While some states have GPA requirements for individual candidates, setting the standard at the cohort level allows for some flexibility for individuals who have a lower GPA but who might bring other skills into the profession, said Lisette Partelow, the director of K-12 strategic initiatives for the Center of American Progress, who authored the center’s report on selectivity and diversity, which came out earlier this month.

“GPA is something that is useful, but it definitely shouldn’t be the end all-be all,” she said in an interview. “The criteria we use should be evolving based on what we’re finding does correlate and drive results in the classroom.”

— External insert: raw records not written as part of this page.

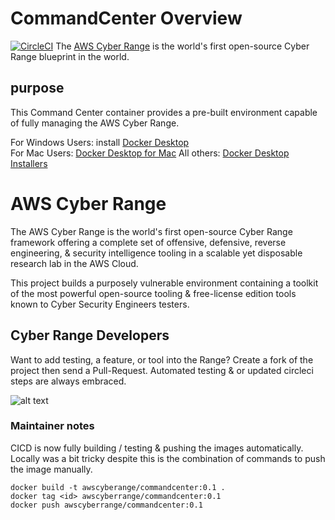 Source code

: # CommandCenter Overview
[![CircleCI](https://circleci.com/gh/AWSCyberRange/commandcenter.svg?style=svg)](https://circleci.com/gh/AWSCyberRange/commandcenter)
The [AWS Cyber Range](https://github.com/secdevops-cuse/CyberRange) is the world's first open-source Cyber Range blueprint in the world.

## purpose
This Command Center container provides a pre-built environment capable of fully managing the AWS Cyber Range.

For Windows Users: install [Docker Desktop](https://hub.docker.com/editions/community/docker-ce-desktop-windows/)  
For Mac Users: [Docker Desktop for Mac](https://docs.docker.com/docker-for-mac/install/)
All others: [Docker Desktop Installers](https://docs.docker.com/get-docker/)
 

# AWS Cyber Range 
The AWS Cyber Range is the world's first open-source Cyber Range framework offering a complete set of offensive, defensive, 
reverse engineering, & security intelligence tooling in a scalable yet disposable research lab in the AWS Cloud.

This project builds a purposely vulnerable environment containing a toolkit of the most powerful open-source tooling & 
free-license edition tools known to Cyber Security Engineers testers.

## Cyber Range Developers
Want to add testing, a feature, or tool into the Range? Create a fork of the project then send a Pull-Request. 
Automated testing & or updated circleci steps are always embraced.


![alt text](https://github.com/secdevops-cuse/CyberRange/raw/master/img/CyberRange-architecture-v2.png)
 
### Maintainer notes ###
 CICD is now fully building / testing & pushing the images automatically.  Locally was a bit tricky despite 
 this is the combination of commands to push the image manually.
 ```
docker build -t awscyberange/commandcenter:0.1 .
docker tag <id> awscyberrange/commandcenter:0.1
docker push awscyberrange/commandcenter:0.1
``` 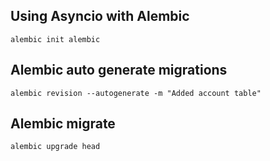 ## Using Asyncio with Alembic

```shell
alembic init alembic
```

## Alembic auto generate migrations

```shell
alembic revision --autogenerate -m "Added account table"
```

## Alembic migrate

```shell
alembic upgrade head
```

Most research has found a small link between a teacher-candidate’s GPA and effectiveness in the classroom, but according to the center’s report, studies have found that other factors, like years of experience, have larger positive impacts on teacher experience.

A High, Flexible Bar

Flexibility is key, said Emery Petchauer, an associate professor of English and of teacher education at Michigan State University. That should extend to GPA, and also to licensure exams, he said.

For example, he said, states could allow for a composite score: If a candidate scores highly in one area of the licensure test, but below the cut-off in another area, the high score would make up for it.

Programs should also consider other indicators, he said, such as performance assessments of candidates’ teaching, demonstrated commitments to educational justice and certain communities, or an “ability to inspire hope in young people.”

“These qualities and characteristics are more connected to the daily work of teachers and more directly related to students than a standardized test score,” he said.

It’s important to remember, he said, that many candidates of color might have attended less-resourced schools before college, which may put them at a disadvantage for taking a standardized high-stakes exam.

That’s why none of this work should be done in isolation, El-Mekki said in an interview.

Teacher-preparation programs should be aware of the barriers for candidates, make sure they are offering sufficient support, and hold themselves accountable for doing so, he said.

“It’s not just saying, ‘here’s the bar,’ it’s high expectations and high support,” El-Mekki said.

A version of this news article first appeared in the Teacher Beat blog.